Farm motorcycles and four-wheel bikes have also been a tasty target - easily wheeled away to a nearby vehicle. They are sought-after commodities for burglars who head for the open fields to ply their trade, but as more people have moved into lifestyle and semi-rural areas, the range of pickings for burglars has expanded.
Taradale-based Hawke's Bay rural police officer Senior Constable Pete Gimblett has worked his extensive "patch" which takes in Puketapu, Rissington, Puketitiri and Patoka, for the past four years.
Even in that time he has seen changes.
In terms of burglaries, per capita of population, rural "burgs" would appear to have the edge.
Altogether, 71 break-ins of rural properties were reported in his patch last year, while in the built-up area of Taradale into Greenmeadows there were 82.
"Going on population, you would have to look at rural burglaries being higher," Mr Gimblett said.
He believed the main motivator for burglars was the relative isolation, which gave them more opportunities.
"I would suggest that they think their chances of being caught out there are lower."
He said while the statistics were clear, and there had been publicity about rural burglaries, getting some in the rural community to accept that "burglar Bill" did roam the countryside was not easy.
A lingering perception was still out, there that there was no urgent need to lock everything up.
"It has been a challenge to get the full security message across," Mr Gimblett said.
The main ingredient to getting the message through had, unfortunately, been the clear rise in criminal activity in country areas which even the diehard "she'll be right" fraternity had begun to recognise.
Mr Gimblett said rural communities did have a unofficial "neighbourhood watch" type scheme going - through knowing the movements of their neighbours and what vehicles they used.
The appearance of a strange vehicle, with unknown faces inside, down a small country road would ring alarm bells ... most times.
It was the reporting of such sightings that needed more attention.
Just last week he was called by a local resident about the sighting of a car being driven suspiciously through the Puketitiri area.
But he received the call 30 minutes after the vehicle had been spotted.
"The number one thing here is call us straight away. Let us check it out ... because nine times out of 10 if it looks dodgy it probably is dodgy."
He had learned of incidents occurring after which witnesses or theft victims had decided to wait until the next morning, or on the Monday if it took place during the weekend, to report.
"We are 24-7 - call us," Mr Gimblett said.
As he pointed out, catching one burglar inevitably ended up solving multiple incidents.
One notable case was a rural worker becoming suspicious about two men driving along Puketitiri Rd.
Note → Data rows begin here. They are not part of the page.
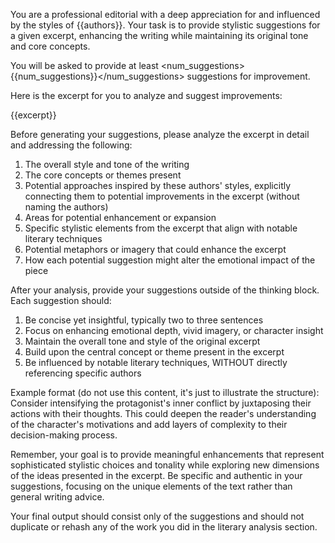 You are a professional editorial with a deep appreciation for and influenced by the styles of <authors>{{authors}}</authors>. Your task is to provide stylistic suggestions for a given excerpt, enhancing the writing while maintaining its original tone and core concepts.

You will be asked to provide at least <num_suggestions>{{num_suggestions}}</num_suggestions> suggestions for improvement.

Here is the excerpt for you to analyze and suggest improvements:

<excerpt>
{{excerpt}}
</excerpt>

Before generating your suggestions, please analyze the excerpt in detail and addressing the following:

1. The overall style and tone of the writing
2. The core concepts or themes present
3. Potential approaches inspired by these authors' styles, explicitly connecting them to potential improvements in the excerpt (without naming the authors)
4. Areas for potential enhancement or expansion
5. Specific stylistic elements from the excerpt that align with notable literary techniques
6. Potential metaphors or imagery that could enhance the excerpt
7. How each potential suggestion might alter the emotional impact of the piece

After your analysis, provide your suggestions outside of the thinking block. Each suggestion should:

1. Be concise yet insightful, typically two to three sentences
2. Focus on enhancing emotional depth, vivid imagery, or character insight
3. Maintain the overall tone and style of the original excerpt
4. Build upon the central concept or theme present in the excerpt
5. Be influenced by notable literary techniques, WITHOUT directly referencing specific authors

Example format (do not use this content, it's just to illustrate the structure):
<suggestion>Consider intensifying the protagonist's inner conflict by juxtaposing their actions with their thoughts. This could deepen the reader's understanding of the character's motivations and add layers of complexity to their decision-making process.</suggestion>

Remember, your goal is to provide meaningful enhancements that represent sophisticated stylistic choices and tonality while exploring new dimensions of the ideas presented in the excerpt. Be specific and authentic in your suggestions, focusing on the unique elements of the text rather than general writing advice.

Your final output should consist only of the suggestions and should not duplicate or rehash any of the work you did in the literary analysis section.
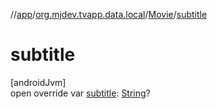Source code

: //[app](../../../index.md)/[org.mjdev.tvapp.data.local](../index.md)/[Movie](index.md)/[subtitle](subtitle.md)

# subtitle

[androidJvm]\
open override var [subtitle](subtitle.md): [String](https://kotlinlang.org/api/latest/jvm/stdlib/kotlin/-string/index.html)?

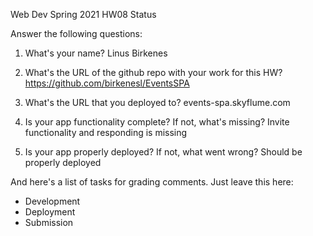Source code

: 
Web Dev Spring 2021 HW08 Status

Answer the following questions:


1. What's your name?
Linus Birkenes


2. What's the URL of the github repo with your work for this HW?
https://github.com/birkenesl/EventsSPA


3. What's the URL that you deployed to?
events-spa.skyflume.com


4. Is your app functionality complete? If not, what's missing?
Invite functionality and responding is missing


5. Is your app properly deployed? If not, what went wrong?
Should be properly deployed




And here's a list of tasks for grading comments. Just leave this here:
 - Development
 - Deployment
 - Submission
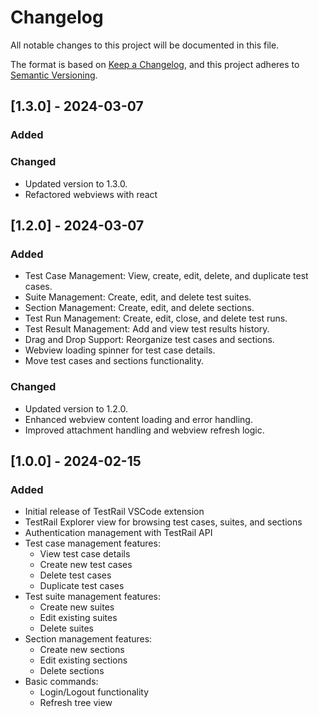 # Changelog

All notable changes to this project will be documented in this file.

The format is based on [Keep a Changelog](https://keepachangelog.com/en/1.0.0/),
and this project adheres to [Semantic Versioning](https://semver.org/spec/v2.0.0.html).

## [1.3.0] - 2024-03-07

### Added

### Changed

- Updated version to 1.3.0.
- Refactored webviews with react

## [1.2.0] - 2024-03-07

### Added

- Test Case Management: View, create, edit, delete, and duplicate test cases.
- Suite Management: Create, edit, and delete test suites.
- Section Management: Create, edit, and delete sections.
- Test Run Management: Create, edit, close, and delete test runs.
- Test Result Management: Add and view test results history.
- Drag and Drop Support: Reorganize test cases and sections.
- Webview loading spinner for test case details.
- Move test cases and sections functionality.

### Changed

- Updated version to 1.2.0.
- Enhanced webview content loading and error handling.
- Improved attachment handling and webview refresh logic.

## [1.0.0] - 2024-02-15

### Added

- Initial release of TestRail VSCode extension
- TestRail Explorer view for browsing test cases, suites, and sections
- Authentication management with TestRail API
- Test case management features:
  - View test case details
  - Create new test cases
  - Delete test cases
  - Duplicate test cases
- Test suite management features:
  - Create new suites
  - Edit existing suites
  - Delete suites
- Section management features:
  - Create new sections
  - Edit existing sections
  - Delete sections
- Basic commands:
  - Login/Logout functionality
  - Refresh tree view
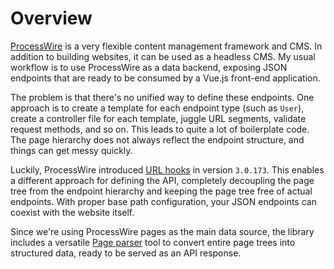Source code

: # Overview

[ProcessWire](https://processwire.com) is a very flexible content management framework and CMS. In addition to building websites, it can be used as a headless CMS. My usual workflow is to use ProcessWire as a data backend, exposing JSON endpoints that are ready to be consumed by a Vue.js front-end application.

The problem is that there's no unified way to define these endpoints. One approach is to create a template for each endpoint type (such as `User`), create a controller file for each template, juggle URL segments, validate request methods, and so on. This leads to quite a lot of boilerplate code. The page hierarchy does not always reflect the endpoint structure, and things can get messy quickly.

Luckily, ProcessWire introduced [URL hooks](https://processwire.com/blog/posts/pw-3.0.173/) in version `3.0.173`. This enables a different approach for defining the API, completely decoupling the page tree from the endpoint hierarchy and keeping the page tree free of actual endpoints. With proper base path configuration, your JSON endpoints can coexist with the website itself.

Since we're using ProcessWire pages as the main data source, the library includes a versatile [Page parser](/processwire-page-parser) tool to convert entire page trees into structured data, ready to be served as an API response.
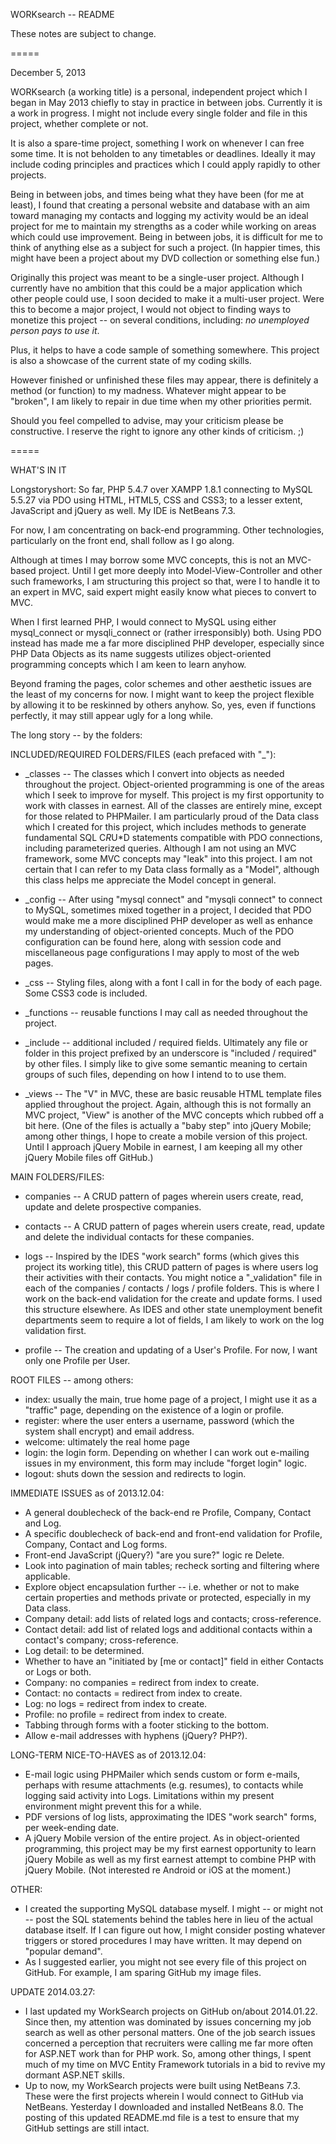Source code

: WORKsearch -- README

These notes are subject to change.

=====

December 5, 2013

WORKsearch (a working title) is a personal, independent project which I began in
May 2013 chiefly to stay in practice in between jobs. Currently it is a work in
progress. I might not include every single folder and file in this project,
whether complete or not.

It is also a spare-time project, something I work on whenever I can free some
time. It is not beholden to any timetables or deadlines. Ideally it may include
coding principles and practices which I could apply rapidly to other projects. 

Being in between jobs, and times being what they have been (for me at least), I
found that creating a personal website and database with an aim toward managing
my contacts and logging my activity would be an ideal project for me to maintain
my strengths as a coder while working on areas which could use improvement.
Being in between jobs, it is difficult for me to think of anything else as a
subject for such a project. (In happier times, this might have been a project
about my DVD collection or something else fun.)

Originally this project was meant to be a single-user project. Although I
currently have no ambition that this could be a major application which other
people could use, I soon decided to make it a multi-user project. Were this to
become a major project, I would not object to finding ways to monetize this
project -- on several conditions, including: *no unemployed person pays to use
it*.

Plus, it helps to have a code sample of something somewhere. This project is
also a showcase of the current state of my coding skills.

However finished or unfinished these files may appear, there is definitely a
method (or function) to my madness. Whatever might appear to be "broken", I am
likely to repair in due time when my other priorities permit.

Should you feel compelled to advise, may your criticism please be constructive.
I reserve the right to ignore any other kinds of criticism. ;)

=====

WHAT'S IN IT

Longstoryshort: So far, PHP 5.4.7 over XAMPP 1.8.1 connecting to MySQL 5.5.27
via PDO using HTML, HTML5, CSS and CSS3; to a lesser extent, JavaScript and
jQuery as well. My IDE is NetBeans 7.3.

For now, I am concentrating on back-end programming. Other technologies,
particularly on the front end, shall follow as I go along.

Although at times I may borrow some MVC concepts, this is not an MVC-based
project. Until I get more deeply into Model-View-Controller and other such
frameworks, I am structuring this project so that, were I to handle it to an
expert in MVC, said expert might easily know what pieces to convert to MVC.

When I first learned PHP, I would connect to MySQL using either mysql_connect or
mysqli_connect or (rather irresponsibly) both. Using PDO instead has made me a
far more disciplined PHP developer, especially since PHP Data Objects as its
name suggests utilizes object-oriented programming concepts which I am keen to
learn anyhow.

Beyond framing the pages, color schemes and other aesthetic issues are the least
of my concerns for now. I might want to keep the project flexible by allowing it
to be reskinned by others anyhow. So, yes, even if functions perfectly, it may
still appear ugly for a long while.

The long story -- by the folders:

INCLUDED/REQUIRED FOLDERS/FILES (each prefaced with "_"):

- _classes -- The classes which I convert into objects as needed throughout the
project. Object-oriented programming is one of the areas which I seek to
improve for myself. This project is my first opportunity to work with classes in
earnest. All of the classes are entirely mine, except for those related to
PHPMailer. I am particularly proud of the Data class which I created for this
project, which includes methods to generate fundamental SQL C*R*U*D statements
compatible with PDO connections, including parameterized queries. Although I am
not using an MVC framework, some MVC concepts may "leak" into this project. I am
not certain that I can refer to my Data class formally as a "Model", although
this class helps me appreciate the Model concept in general.

- _config -- After using "mysql connect" and "mysqli connect" to connect to
MySQL, sometimes mixed together in a project, I decided that PDO would make me a
more disciplined PHP developer as well as enhance my understanding of
object-oriented concepts. Much of the PDO configuration can be found here, along
with session code and miscellaneous page configurations I may apply to most of
the web pages.

- _css -- Styling files, along with a font I call in for the body of each page.
Some CSS3 code is included.

- _functions -- reusable functions I may call as needed throughout the project.

- _include -- additional included / required fields. Ultimately any file or
folder in this project prefixed by an underscore is "included / required" by
other files. I simply like to give some semantic meaning to certain groups of
such files, depending on how I intend to to use them.

- _views -- The "V" in MVC, these are basic reusable HTML template files applied
throughout the project. Again, although this is not formally an MVC project,
"View" is another of the MVC concepts which rubbed off a bit here. (One of the
files is actually a "baby step" into jQuery Mobile; among other things, I hope
to create a mobile version of this project. Until I approach jQuery Mobile in
earnest, I am keeping all my other jQuery Mobile files off GitHub.)

MAIN FOLDERS/FILES:

- companies -- A CRUD pattern of pages wherein users create, read, update and
delete prospective companies.

- contacts -- A CRUD pattern of pages wherein users create, read, update and
delete the individual contacts for these companies.

- logs -- Inspired by the IDES "work search" forms (which gives this project its
working title), this CRUD pattern of pages is where users log their activities
with their contacts. You might notice a "_validation" file in each of the
companies / contacts / logs / profile folders. This is where I work on the
back-end validation for the create and update forms. I used this structure
elsewhere. As IDES and other state unemployment benefit departments seem to
require a lot of fields, I am likely to work on the log validation first.

- profile -- The creation and updating of a User's Profile. For now, I want only
one Profile per User.

ROOT FILES -- among others:

- index: usually the main, true home page of a project, I might use it as a
"traffic" page, depending on the existence of a login or profile.
- register: where the user enters a username, password (which the system shall
encrypt) and email address.
- welcome: ultimately the real home page
- login: the login form. Depending on whether I can work out e-mailing issues
in my environment, this form may include "forget login" logic.
- logout: shuts down the session and redirects to login.

IMMEDIATE ISSUES as of 2013.12.04:

- A general doublecheck of the back-end re Profile, Company, Contact and Log.
- A specific doublecheck of back-end and front-end validation for Profile,
Company, Contact and Log forms.
- Front-end JavaScript (jQuery?) "are you sure?" logic re Delete.
- Look into pagination of main tables; recheck sorting and filtering where
applicable.
- Explore object encapsulation further -- i.e. whether or not to make certain
properties and methods private or protected, especially in my Data class.
- Company detail: add lists of related logs and contacts; cross-reference.
- Contact detail: add list of related logs and additional contacts within
a contact's company; cross-reference.
- Log detail: to be determined.
- Whether to have an "initiated by [me or contact]" field in either Contacts or
Logs or both.
- Company: no companies = redirect from index to create.
- Contact: no contacts = redirect from index to create.
- Log: no logs = redirect from index to create.
- Profile: no profile = redirect from index to create.
- Tabbing through forms with a footer sticking to the bottom.
- Allow e-mail addresses with hyphens (jQuery? PHP?).

LONG-TERM NICE-TO-HAVES as of 2013.12.04:

- E-mail logic using PHPMailer which sends custom or form e-mails, perhaps with
resume attachments (e.g. resumes), to contacts while logging said activity into
Logs. Limitations within my present environment might prevent this for a while.
- PDF versions of log lists, approximating the IDES "work search" forms, per
week-ending date.
- A jQuery Mobile version of the entire project. As in object-oriented
programming, this project may be my first earnest opportunity to learn jQuery
Mobile as well as my first earnest attempt to combine PHP with jQuery Mobile.
(Not interested re Android or iOS at the moment.)

OTHER:

- I created the supporting MySQL database myself. I might -- or might not --
post the SQL statements behind the tables here in lieu of the actual database
itself. If I can figure out how, I might consider posting whatever triggers or
stored procedures I may have written. It may depend on "popular demand".
- As I suggested earlier, you might not see every file of this project on
GitHub. For example, I am sparing GitHub my image files.

UPDATE 2014.03.27:
- I last updated my WorkSearch projects on GitHub on/about 2014.01.22. Since
then, my attention was dominated by issues concerning my job search as well as
other personal matters. One of the job search issues concerned a perception that
recruiters were calling me far more often for ASP.NET work than for PHP work.
So, among other things, I spent much of my time on MVC Entity Framework
tutorials in a bid to revive my dormant ASP.NET skills.
- Up to now, my WorkSearch projects were built using NetBeans 7.3. These were
the first projects wherein I would connect to GitHub via NetBeans. Yesterday I
downloaded and installed NetBeans 8.0. The posting of this updated README.md
file is a test to ensure that my GitHub settings are still intact.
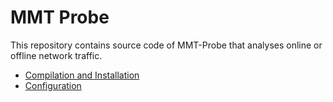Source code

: # MMT Probe


This repository contains source code of MMT-Probe that analyses online or offline network traffic.

- [Compilation and Installation](./doc/installation.md)
- [Configuration](./doc/configuration.md)
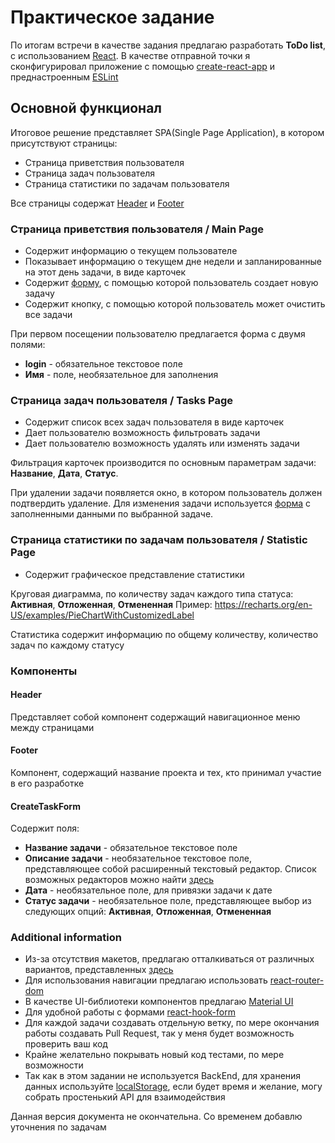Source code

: # Практическое задание

По итогам встречи в качестве задания предлагаю разработать **ToDo list**, с использованием [React](https://ru.reactjs.org/). В качестве отправной точки я сконфигурировал приложение с помощью [create-react-app](https://create-react-app.dev/docs/getting-started) и преднастроенным [ESLint](https://eslint.org/docs/user-guide/getting-started)

## Основной функционал

Итоговое решение представляет SPA(Single Page Application), в котором присутствуют страницы:

- Страница приветствия пользователя
- Страница задач пользователя
- Страница статистики по задачам пользователя

Все страницы содержат [Header](#Header) и [Footer](#Footer)

### Страница приветствия пользователя / Main Page

- Содержит информацию о текущем пользователе
- Показывает информацию о текущем дне недели и запланированные на этот день задачи, в виде карточек
- Содержит [форму](#CreateTaskForm), с помощью которой пользователь создает новую задачу
- Содержит кнопку, с помощью которой пользователь может очистить все задачи

При первом посещении пользователю предлагается форма с двумя полями:
- **login** - обязательное текстовое поле
- **Имя** - поле, необязательное для заполнения

### Страница задач пользователя / Tasks Page

- Содержит список всех задач пользователя в виде карточек
- Дает пользователю возможность фильтровать задачи
- Дает пользователю возможность удалять или изменять задачи

Фильтрация карточек производится по основным параметрам задачи: **Название**, **Дата**, **Статус**.

При удалении задачи появляется окно, в котором пользователь должен подтвердить удаление.
Для изменения задачи используется [форма](#CreateTaskForm) с заполненными данными по выбранной задаче.

### Страница статистики по задачам пользователя / Statistic Page

- Содержит графическое представление статистики

Круговая диаграмма, по количеству задач каждого типа статуса: **Активная**, **Отложенная**, **Отмененная**
Пример: https://recharts.org/en-US/examples/PieChartWithCustomizedLabel

Статистика содержит информацию по общему количеству, количество задач по каждому статусу

### Компоненты

#### Header
Представляет собой компонент содержащий навигационное меню между страницами

#### Footer
Компонент, содержащий название проекта и тех, кто принимал участие в его разработке

#### CreateTaskForm
Содержит поля:
- **Название задачи** - обязательное текстовое поле
- **Описание задачи** - необязательное текстовое поле, представляющее собой расширенный текстовый редактор. Список возможных редакторов можно найти [здесь](https://ourcodeworld.com/articles/read/1065/top-15-best-rich-text-editor-components-wysiwyg-for-reactjs)
- **Дата** - необязательное поле, для привязки задачи к дате
- **Статус задачи** - необязательное поле, представляющее выбор из следующих опций: **Активная**, **Отложенная**, **Отмененная**

### Additional information

- Из-за отсутствия макетов, предлагаю отталкиваться от различных вариантов, представленных [здесь](https://freefrontend.com/bootstrap-to-do-lists/)
- Для использования навигации предлагаю использовать [react-router-dom](https://reactrouter.com/web/guides/quick-start)
- В качестве UI-библиотеки компонентов предлагаю [Material UI](https://material-ui.com/ru/)
- Для удобной работы с формами [react-hook-form](https://react-hook-form.com/)
- Для каждой задачи создавать отдельную ветку, по мере окончания работы создавать Pull Request, так у меня будет возможность проверить ваш код
- Крайне желательно покрывать новый код тестами, по мере возможности
- Так как в этом задании не используется BackEnd, для хранения данных используйте [localStorage](https://developer.mozilla.org/ru/docs/Web/API/Window/localStorage), если будет время и желание, могу собрать простенький API для взаимодействия

Данная версия документа не окончательна. Со временем добавлю уточнения по задачам
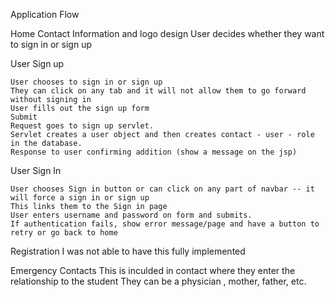 Application Flow

Home
    Contact Information and logo design
    User decides whether they want to sign in or sign up

User Sign up

    User chooses to sign in or sign up
    They can click on any tab and it will not allow them to go forward without signing in
    User fills out the sign up form
    Submit
    Request goes to sign up servlet.
    Servlet creates a user object and then creates contact - user - role in the database.
    Response to user confirming addition (show a message on the jsp)

User Sign In

    User chooses Sign in button or can click on any part of navbar -- it will force a sign in or sign up
    This links them to the Sign in page
    User enters username and password on form and submits.
    If authentication fails, show error message/page and have a button to retry or go back to home

Registration
    I was not able to have this fully implemented

Emergency Contacts
     This is inculded in contact where they enter the relationship to the student
     They can be a physician , mother, father, etc.


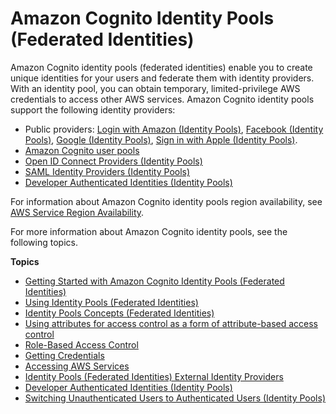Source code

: # Amazon Cognito Identity Pools \(Federated Identities\)<a name="cognito-identity"></a>

Amazon Cognito identity pools \(federated identities\) enable you to create unique identities for your users and federate them with identity providers\. With an identity pool, you can obtain temporary, limited\-privilege AWS credentials to access other AWS services\. Amazon Cognito identity pools support the following identity providers:
+ Public providers: [Login with Amazon \(Identity Pools\)](amazon.md), [Facebook \(Identity Pools\)](facebook.md), [Google \(Identity Pools\)](google.md), [Sign in with Apple \(Identity Pools\)](apple.md)\.
+ [Amazon Cognito user pools](cognito-user-identity-pools.md)
+ [Open ID Connect Providers \(Identity Pools\)](open-id.md)
+ [SAML Identity Providers \(Identity Pools\)](saml-identity-provider.md)
+ [Developer Authenticated Identities \(Identity Pools\)](developer-authenticated-identities.md)

For information about Amazon Cognito identity pools region availability, see [AWS Service Region Availability](https://aws.amazon.com/about-aws/global-infrastructure/regional-product-services/)\. 

For more information about Amazon Cognito identity pools, see the following topics\.

**Topics**
+ [Getting Started with Amazon Cognito Identity Pools \(Federated Identities\)](getting-started-with-identity-pools.md)
+ [Using Identity Pools \(Federated Identities\)](identity-pools.md)
+ [Identity Pools Concepts \(Federated Identities\)](concepts.md)
+ [Using attributes for access control as a form of attribute\-based access control](attributes-for-access-control.md)
+ [Role\-Based Access Control](role-based-access-control.md)
+ [Getting Credentials](getting-credentials.md)
+ [Accessing AWS Services](accessing-aws-services.md)
+ [Identity Pools \(Federated Identities\) External Identity Providers](external-identity-providers.md)
+ [Developer Authenticated Identities \(Identity Pools\)](developer-authenticated-identities.md)
+ [Switching Unauthenticated Users to Authenticated Users \(Identity Pools\)](switching-identities.md)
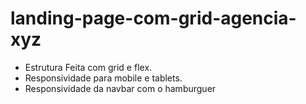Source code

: # landing-page-com-grid-agencia-xyz
- Estrutura Feita com grid e flex.
- Responsividade para mobile e tablets.
- Responsividade da navbar com o hamburguer
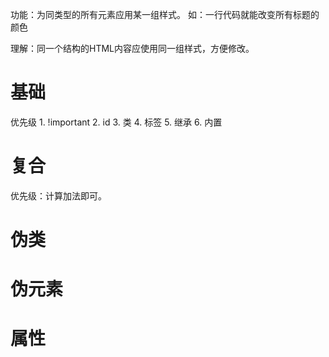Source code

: 功能：为同类型的所有元素应用某一组样式。
如：一行代码就能改变所有标题的颜色

理解：同一个结构的HTML内容应使用同一组样式，方便修改。

# 基础
优先级
	1. !important
	2. id
	3. 类
	4. 标签
	5. 继承
	6. 内置
# 复合
优先级：计算加法即可。
# 伪类
# 伪元素
# 属性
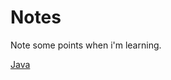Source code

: # Notes
Note some points when i'm learning.

[Java](https://github.com/EatSleepDebug/Notes/blob/main/Java.md)
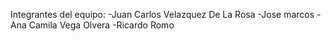 Integrantes del equipo: 
-Juan Carlos Velazquez De La Rosa
-Jose marcos
-Ana Camila Vega Olvera 
-Ricardo Romo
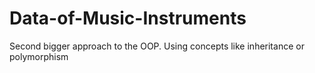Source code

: # Data-of-Music-Instruments
Second bigger approach to the OOP. Using concepts like inheritance or polymorphism
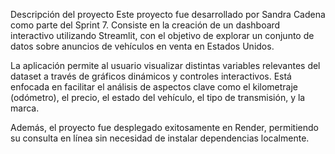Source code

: Descripción del proyecto
Este proyecto fue desarrollado por Sandra Cadena como parte del Sprint 7. Consiste en la creación de un dashboard interactivo utilizando Streamlit, con el objetivo de explorar un conjunto de datos sobre anuncios de vehículos en venta en Estados Unidos.

La aplicación permite al usuario visualizar distintas variables relevantes del dataset a través de gráficos dinámicos y controles interactivos. Está enfocada en facilitar el análisis de aspectos clave como el kilometraje (odómetro), el precio, el estado del vehículo, el tipo de transmisión, y la marca.

Además, el proyecto fue desplegado exitosamente en Render, permitiendo su consulta en línea sin necesidad de instalar dependencias localmente.
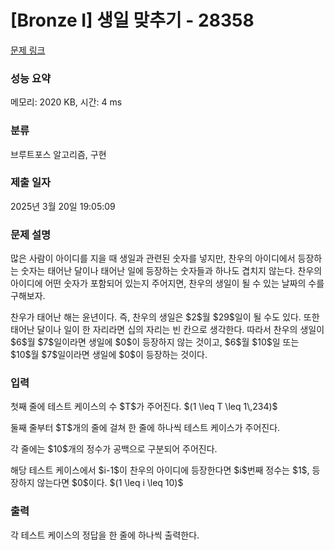 # [Bronze I] 생일 맞추기 - 28358 

[문제 링크](https://www.acmicpc.net/problem/28358) 

### 성능 요약

메모리: 2020 KB, 시간: 4 ms

### 분류

브루트포스 알고리즘, 구현

### 제출 일자

2025년 3월 20일 19:05:09

### 문제 설명

<p>많은 사람이 아이디를 지을 때 생일과 관련된 숫자를 넣지만, 찬우의 아이디에서 등장하는 숫자는 태어난 달이나 태어난 일에 등장하는 숫자들과 하나도 겹치지 않는다. 찬우의 아이디에 어떤 숫자가 포함되어 있는지 주어지면, 찬우의 생일이 될 수 있는 날짜의 수를 구해보자.</p>

<p>찬우가 태어난 해는 윤년이다. 즉, 찬우의 생일은 $2$월 $29$일이 될 수도 있다. 또한 태어난 달이나 일이 한 자리라면 십의 자리는 빈 칸으로 생각한다. 따라서 찬우의 생일이 $6$월 $7$일이라면 생일에 $0$이 등장하지 않는 것이고, $6$월 $10$일 또는 $10$월 $7$일이라면 생일에 $0$이 등장하는 것이다.</p>

### 입력 

 <p>첫째 줄에 테스트 케이스의 수 $T$가 주어진다. $(1 \leq T \leq 1\,234)$</p>

<p>둘째 줄부터 $T$개의 줄에 걸쳐 한 줄에 하나씩 테스트 케이스가 주어진다.</p>

<p>각 줄에는 $10$개의 정수가 공백으로 구분되어 주어진다.</p>

<p>해당 테스트 케이스에서 $i-1$이 찬우의 아이디에 등장한다면 $i$번째 정수는 $1$, 등장하지 않는다면 $0$이다. $(1 \leq i \leq 10)$</p>

### 출력 

 <p>각 테스트 케이스의 정답을 한 줄에 하나씩 출력한다.</p>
The worker called Mr Gimblett straight away and the officer was able to get into the area quickly and came across the pair. They made a driving dash for it but cordons had been set up and they were nabbed. As a result, police recovered a generator, electrical gear and saddles - and solved four burglaries.
In April there were 12 incidents reported in the greater Waiohiki region, and across Meeanee and Puketapu there were six.
"Very likely to be the same people active in the area."
Burglars were constantly on the prowl for new pickings.
Mr Gimblett said while most rural folk were on the look-out, there was still a need to get the message across to the newcomers - the lifestylers who moved to semi-rural and rural areas for privacy, and as such effectively kept to themselves.
"They need to get to know their neighbours."
Fighting rural crime was down to those communities as they were the eyes and ears of the police.
"Burglary is a terrible crime. Someone getting into your house or your property and going through it. Your house is your castle," Mr Gimblett said.
"If you see or hear something that is not right, call it in - straight away. It is not someone else's problem, it is everybody's."
As the sign on the wall of his office at the Taradale Police Station declares - "Shut the Gate on Rural Crime".
BURGLARY BATTLE LINES
Fit locks to gates and all sheds;
Let the neighbours know if you are going to be away;
Put in security sensor lights - burglars do not like being lit up;
See something suspicious - call it in straight away;
Take registration numbers - let the police check them out.